📝 overhaul of the documentation, now 4.5x bigger (better?) #144

baptistecolle · 2025-01-15T13:03:55Z

What does this PR do?

This is a complete overhaul of the documentation:

We want from 1686 to 7565 words (4.5X bigger)
We auto-generate documentation for our examples
- This is auto generated from a .ipynb notebook using a custom scripts and the doc-builder converter feature https://moon-ci-docs.huggingface.co/docs/optimum-tpu/pr_144/en/howto/gemma_tuning
- So when we add new notebook examples they will also be in the docs 😁
New formatting and organization of the docs to make it easier to follow
Added new tutorials, how-to, conceptual guides, and references following the diataxis method

What is missing (could be added):

I think more examples would be nice, showing more diverse use cases
I believe FAQ and glossary would be nice to add, but this PR is big enough already
Guide and examples with Google Colab Pro as you can launch a v5e-1 TPU from there, so a one-click example would be nice
An example using GCE VM on Colab via GCP Marketplace
More diagrams and figures of the internal working of optimum-TPU to give some details would be interesting
A how-to guide on adding new models for new contributors
Docs for GKE is in the work and but not published yet as there are some blockers for that https://github.com/huggingface/optimum-tpu/blob/doc-deploy-gke/docs/source/howto/deploy-gke.md.
The current preview docs for GKE are for CLI only. A GUI guide would be interesting too

More todos (to keep track of everything)

Move current training tutorial to howto and make a training tutorial where all dependency are installed from scratch
make sure us-docker.pkg.dev/deeplearning-platform-release/gcr.io/huggingface-pytorch-training-tpu.2.5.1.transformers.4.46.3.py310 is uploaded so it can be used. (also check for other GKE images)
make the optimum-tpu ghcr.io latest point to tgi and not tgi-ie
make the version of the container in the docs are dynamic so that the docs is always pointing to the latest version
inject duplicate content dynamically (to make maintenance easier)
assert max-batch-prefill-tokens ≤ max-input-length * max_batch_size
refactor the name of the files (.mdx) so they match their title better
look at kaggle as they also support TPU so adding a example with Kaggle would be nice
add links from other huggingface project to optimum-tpu
- https://huggingface.co/docs/transformers/perf_train_tpu_tf
- https://huggingface.co/docs/accelerate/en/concept_guides/training_tpu
- https://huggingface.co/docs/accelerate/en/basic_tutorials/tpu
- Look at other project such as TRL, peft if we can add a page or a link to optimum-tpu there
Add example on diffusers with TPU
Add to CI markdown-link-check docs/source/**/*.mdx

New Files Added

docs/scripts/auto-generate-examples.py
docs/scripts/examples_list.yml
docs/source/conceptual_guides/difference_between_jetstream_and_xla.mdx
docs/source/conceptual_guides/tpu_hardware_support.mdx
docs/source/contributing.mdx
docs/source/howto/advanced-tgi-serving.mdx
docs/source/howto/deploy_instance_on_ie.mdx
docs/source/howto/installation_inside_a_container.mdx
docs/source/installation.mdx
docs/source/optimum_container.mdx
docs/source/reference/fsdp_v2.mdx
docs/source/reference/tgi_advanced_options.mdx
docs/source/tutorials/inference_on_tpu.mdx
docs/source/tutorials/tpu_setup.mdx
docs/source/tutorials/training_on_tpu.mdx

Modified Files

docs/source/howto/training.mdx
docs/source/index.mdx
docs/source/supported-architectures.mdx

HuggingFaceDocBuilderDev · 2025-01-15T13:26:31Z

The docs for this PR live here. All of your documentation changes will be reflected on that endpoint. The docs are available until 30 days after the last update.
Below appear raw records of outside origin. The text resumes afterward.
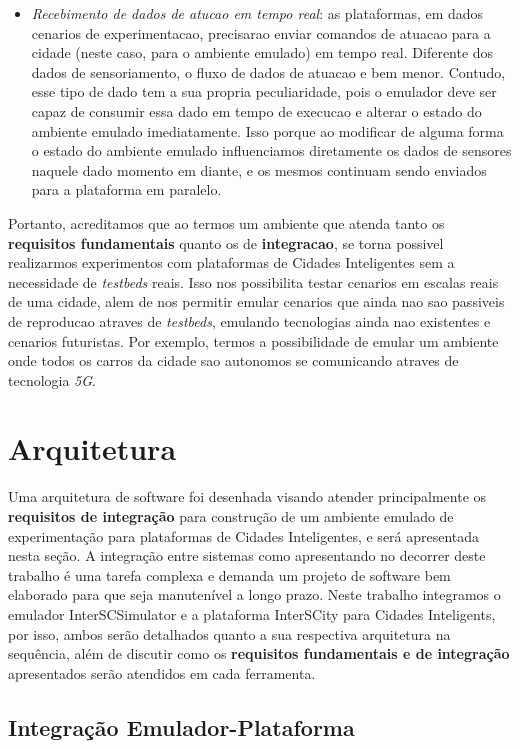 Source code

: \begin{itemize}
    \item \textit{Recebimento de dados de atucao em tempo real}: as plataformas, em dados cenarios de experimentacao, precisarao enviar comandos de atuacao para a cidade (neste caso,
        para o ambiente emulado) em tempo real.
        Diferente dos dados de sensoriamento, o fluxo de dados de atuacao e bem menor.
        Contudo, esse tipo de dado tem a sua propria peculiaridade, pois o emulador deve ser capaz de consumir essa dado em tempo de execucao e alterar o estado do ambiente emulado
        imediatamente.
        Isso porque ao modificar de alguma forma o estado do ambiente emulado influenciamos diretamente os dados de sensores naquele dado momento em diante, e os mesmos continuam
        sendo enviados para a plataforma em paralelo.
\end{itemize}

Portanto, acreditamos que ao termos um ambiente que atenda tanto os \textbf{requisitos fundamentais} quanto os de \textbf{integracao}, se torna possivel realizarmos experimentos
com plataformas de Cidades Inteligentes sem a necessidade de \textit{testbeds} reais.
Isso nos possibilita testar cenarios em escalas reais de uma cidade, alem de nos permitir emular cenarios que ainda nao sao passiveis de reproducao atraves de \textit{testbeds},
emulando tecnologias ainda nao existentes e cenarios futuristas.
Por exemplo, termos a possibilidade de emular um ambiente onde todos os carros da cidade sao autonomos se comunicando atraves de tecnologia \textit{5G}.

\section{Arquitetura}

Uma arquitetura de software foi desenhada visando atender principalmente os \textbf{requisitos de integração} para construção de um ambiente emulado de experimentação para plataformas
de Cidades Inteligentes, e será apresentada nesta seção.
A integração entre sistemas como apresentando no decorrer deste trabalho é uma tarefa complexa e demanda um projeto de software bem elaborado para que seja manutenível a longo prazo.
Neste trabalho integramos o emulador InterSCSimulator e a plataforma InterSCity para Cidades Inteligents, por isso, ambos serão detalhados quanto a sua respectiva arquitetura na
sequência, além de discutir como os \textbf{requisitos fundamentais e de integração} apresentados serão atendidos em cada ferramenta.

\subsection{Integração Emulador-Plataforma}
baptistecolle · 2025-01-15T13:55:08Z

BTW just for reference. We also now link to the optimum-tpu docs from:

TGI docs: PR review in progress: https://huggingface.co/docs/text-generation-inference/en/installation_tpu
HF Google Cloud docs: https://huggingface.co/docs/google-cloud/en/tpu

The goal is to increase visibility of the doc

tengomucho

Thanks for the huge work! Some general comments

I would prefer to avoid repetition: having information repeated in several places can be confusing and it is harder to maintain. E.g.: docker arguments, TGI args
you specify version numbers, I think it would be best if we could generate that, otherwise it will be a burden to maintain
Try to keep titles and toc tree in sync
There is a bit of repetition between the tutorials and howtos. Maybe you can rationalize that.
the conceptual guides should be more focused on optimum-tpu IMO, what do you think?
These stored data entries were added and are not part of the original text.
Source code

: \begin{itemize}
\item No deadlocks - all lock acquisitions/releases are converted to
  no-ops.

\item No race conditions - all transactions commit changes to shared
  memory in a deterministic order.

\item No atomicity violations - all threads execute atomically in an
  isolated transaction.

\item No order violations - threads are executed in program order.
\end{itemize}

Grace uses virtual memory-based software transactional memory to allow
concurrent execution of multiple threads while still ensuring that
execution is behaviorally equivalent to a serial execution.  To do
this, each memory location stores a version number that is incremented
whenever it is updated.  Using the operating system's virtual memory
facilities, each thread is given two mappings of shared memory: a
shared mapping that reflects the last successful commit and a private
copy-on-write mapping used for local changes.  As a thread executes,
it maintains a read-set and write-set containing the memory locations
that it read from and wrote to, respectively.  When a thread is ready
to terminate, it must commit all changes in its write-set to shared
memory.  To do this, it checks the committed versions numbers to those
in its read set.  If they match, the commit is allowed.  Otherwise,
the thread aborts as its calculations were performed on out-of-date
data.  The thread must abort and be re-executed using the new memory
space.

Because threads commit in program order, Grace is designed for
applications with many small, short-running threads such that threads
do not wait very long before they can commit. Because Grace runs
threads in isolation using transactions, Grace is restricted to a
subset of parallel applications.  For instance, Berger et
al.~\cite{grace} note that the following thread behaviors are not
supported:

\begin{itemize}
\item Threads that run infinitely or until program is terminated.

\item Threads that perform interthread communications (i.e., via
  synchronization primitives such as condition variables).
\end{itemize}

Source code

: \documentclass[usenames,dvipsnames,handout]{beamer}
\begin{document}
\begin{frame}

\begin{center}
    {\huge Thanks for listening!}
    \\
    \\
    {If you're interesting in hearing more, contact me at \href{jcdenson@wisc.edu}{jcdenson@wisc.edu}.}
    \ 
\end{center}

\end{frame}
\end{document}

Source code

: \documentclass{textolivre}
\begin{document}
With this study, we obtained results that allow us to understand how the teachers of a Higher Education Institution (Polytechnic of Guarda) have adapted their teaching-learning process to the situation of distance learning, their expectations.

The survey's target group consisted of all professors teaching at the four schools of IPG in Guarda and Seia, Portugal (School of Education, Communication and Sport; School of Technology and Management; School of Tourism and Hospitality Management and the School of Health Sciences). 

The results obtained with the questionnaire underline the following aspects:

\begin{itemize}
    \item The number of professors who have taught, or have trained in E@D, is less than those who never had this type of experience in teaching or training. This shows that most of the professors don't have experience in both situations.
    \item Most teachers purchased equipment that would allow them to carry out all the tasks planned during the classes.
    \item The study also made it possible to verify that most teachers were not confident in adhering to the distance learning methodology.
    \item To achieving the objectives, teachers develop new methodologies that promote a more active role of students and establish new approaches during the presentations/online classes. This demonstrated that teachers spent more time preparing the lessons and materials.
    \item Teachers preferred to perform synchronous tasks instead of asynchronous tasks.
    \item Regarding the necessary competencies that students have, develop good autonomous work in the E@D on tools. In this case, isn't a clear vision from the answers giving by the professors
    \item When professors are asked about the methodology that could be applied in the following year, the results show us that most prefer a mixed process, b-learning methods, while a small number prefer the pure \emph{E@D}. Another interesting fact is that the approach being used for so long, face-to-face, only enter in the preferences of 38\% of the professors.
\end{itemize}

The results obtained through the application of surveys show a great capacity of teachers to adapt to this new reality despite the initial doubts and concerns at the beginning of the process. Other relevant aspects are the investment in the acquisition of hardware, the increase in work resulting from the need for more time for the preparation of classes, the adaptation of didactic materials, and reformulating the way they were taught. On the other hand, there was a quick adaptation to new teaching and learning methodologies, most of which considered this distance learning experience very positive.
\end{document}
docs/source/conceptual_guides/difference_between_jetstream_and_xla.mdx

docs/source/conceptual_guides/tpu_hardware_support.mdx

docs/source/tutorials/tpu_setup.mdx

docs/source/tutorials/training_on_tpu.mdx

docs/source/tutorials/inference_on_tpu.mdx

docs/source/howto/advanced-tgi-serving.mdx

baptistecolle · 2025-01-16T12:00:23Z

Thanks a lot, @tengomucho, for all the feedback. It took me a while to integrate everything 😅 and I still believe there is some stuff I am not sure exactly what you mean.

As there are a lot of comments already, Please mark them as resolved if you believe they do not require further action on my part so I can keep better track of everything left. If they don't require any further action from my part but you left a comment that you would like me to see, feel free to leave them open

I believe I implemented most of the changes, and this should be ready for another review.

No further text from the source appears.